With a legendary passion for reptiles, Romulus Whitaker is leading conservation efforts in South Asia. Combining innovative strategies such as anti venom production, documentary work and academic research, Romulus’s cooperative community based approach is changing the methods and practices of reptilian conservation
Affectionately known as the ‘Snake Man of India, Rom’s tryst with Indian reptiles started when he encountered the Irula tribe based in Tamil Nadu. Following the snake trade ban in 1975, Romulus worked with the Irula to wean them away from their traditional occupation of selling snake skins. The Irula and Romulus collaborated to create the Irula Snake-catchers Cooperative Society, through which they were trained in devenoming poisonous snakes. Today, the Irula Cooperative is the only licensed anti-venom producer in the country, supplying more than a million bottles of anti-venom needed to save hundreds from snakebites in the country.
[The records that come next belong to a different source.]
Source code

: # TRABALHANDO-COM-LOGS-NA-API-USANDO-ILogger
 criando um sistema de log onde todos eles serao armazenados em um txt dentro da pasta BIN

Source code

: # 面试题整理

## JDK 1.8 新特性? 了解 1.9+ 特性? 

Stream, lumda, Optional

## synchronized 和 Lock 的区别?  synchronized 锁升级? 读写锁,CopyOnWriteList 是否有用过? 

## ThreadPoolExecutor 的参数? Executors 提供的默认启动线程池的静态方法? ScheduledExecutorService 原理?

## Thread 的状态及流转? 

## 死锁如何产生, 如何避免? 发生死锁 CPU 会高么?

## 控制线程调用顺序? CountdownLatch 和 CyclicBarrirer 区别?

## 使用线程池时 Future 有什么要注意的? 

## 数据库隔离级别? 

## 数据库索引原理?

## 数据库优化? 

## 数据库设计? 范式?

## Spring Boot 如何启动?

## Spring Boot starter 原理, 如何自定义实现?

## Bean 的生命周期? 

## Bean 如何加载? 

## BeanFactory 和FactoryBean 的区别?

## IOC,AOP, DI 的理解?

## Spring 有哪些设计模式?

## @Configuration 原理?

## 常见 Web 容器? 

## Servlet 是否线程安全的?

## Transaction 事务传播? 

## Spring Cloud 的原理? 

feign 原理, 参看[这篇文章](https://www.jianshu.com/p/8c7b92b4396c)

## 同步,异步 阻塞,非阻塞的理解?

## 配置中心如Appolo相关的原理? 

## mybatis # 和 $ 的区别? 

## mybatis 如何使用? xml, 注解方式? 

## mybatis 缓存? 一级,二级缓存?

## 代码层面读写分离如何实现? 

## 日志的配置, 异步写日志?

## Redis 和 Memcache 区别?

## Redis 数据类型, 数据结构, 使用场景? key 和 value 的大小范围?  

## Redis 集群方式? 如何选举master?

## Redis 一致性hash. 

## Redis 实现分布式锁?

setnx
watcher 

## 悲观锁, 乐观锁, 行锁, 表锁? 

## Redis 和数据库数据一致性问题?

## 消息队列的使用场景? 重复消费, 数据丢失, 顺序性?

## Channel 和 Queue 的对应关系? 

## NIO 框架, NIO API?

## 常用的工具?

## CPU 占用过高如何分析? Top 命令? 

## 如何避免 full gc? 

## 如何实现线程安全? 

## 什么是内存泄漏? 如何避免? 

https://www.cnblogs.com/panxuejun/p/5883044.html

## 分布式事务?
However, Rom’s mission did not end here. With a strong belief that conservation happens in the field, Rom has been engaging a range of local communities and people to make them a part of the conservation effort. In Agumbe, the Andaman, and Nicobar islands he has set up research stations managed by local communities in the heart of the rainforests ( ARRF & ANET). Through a mix of both community based experts and experts from the sciences, Rom has ensured that conservation efforts include local and traditional knowledge, as well as benefit from the advances in science and technology. Outside the forests, in the heart of cities like urban Chennai, Rom has inspired scores of young people to take up the conservation of local wildlife. Through the path-breaking Madras Snake Park and Crocodile Bank, Rom introduces urban inhabitants to the exotic and the esoteric and works with them to make rare reptiles part of the everyday. The Crocodile Bank in particular, celebrated as a gene pool for all species of crocodiles, has become a premier research centre for Herpetology. Rom has replicated the Crocodile Bank internationally, in Papua New Guinea and in Bangladesh, where the park’s employ sustainable practices to finance operations and conservation efforts.
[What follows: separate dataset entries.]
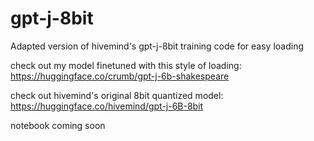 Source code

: # gpt-j-8bit
Adapted version of hivemind's gpt-j-8bit training code for easy loading

check out my model finetuned with this style of loading: https://huggingface.co/crumb/gpt-j-6b-shakespeare

check out hivemind's original 8bit quantized model: https://huggingface.co/hivemind/gpt-j-6B-8bit

notebook coming soon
Today, Romulus is reenergizing his efforts on the problem of snakebites in the country. A thriving underground market for cobra anti-venom is threatening the Irula cooperative, the sole official source for anti-venom, making the anti-venom further inaccessible to people. With around 50,000 people still dying of snake bites every year, Romulus is raising awareness on this issue with policy makers and health officials. He has also collaborated and produced several award winning films on snakes, snake-bites, the Irula cooperative, including the King and I and Supersize Crocs. Through such strategies, Romulus is taking forward his mission to connect communities with conservation efforts across South Asia.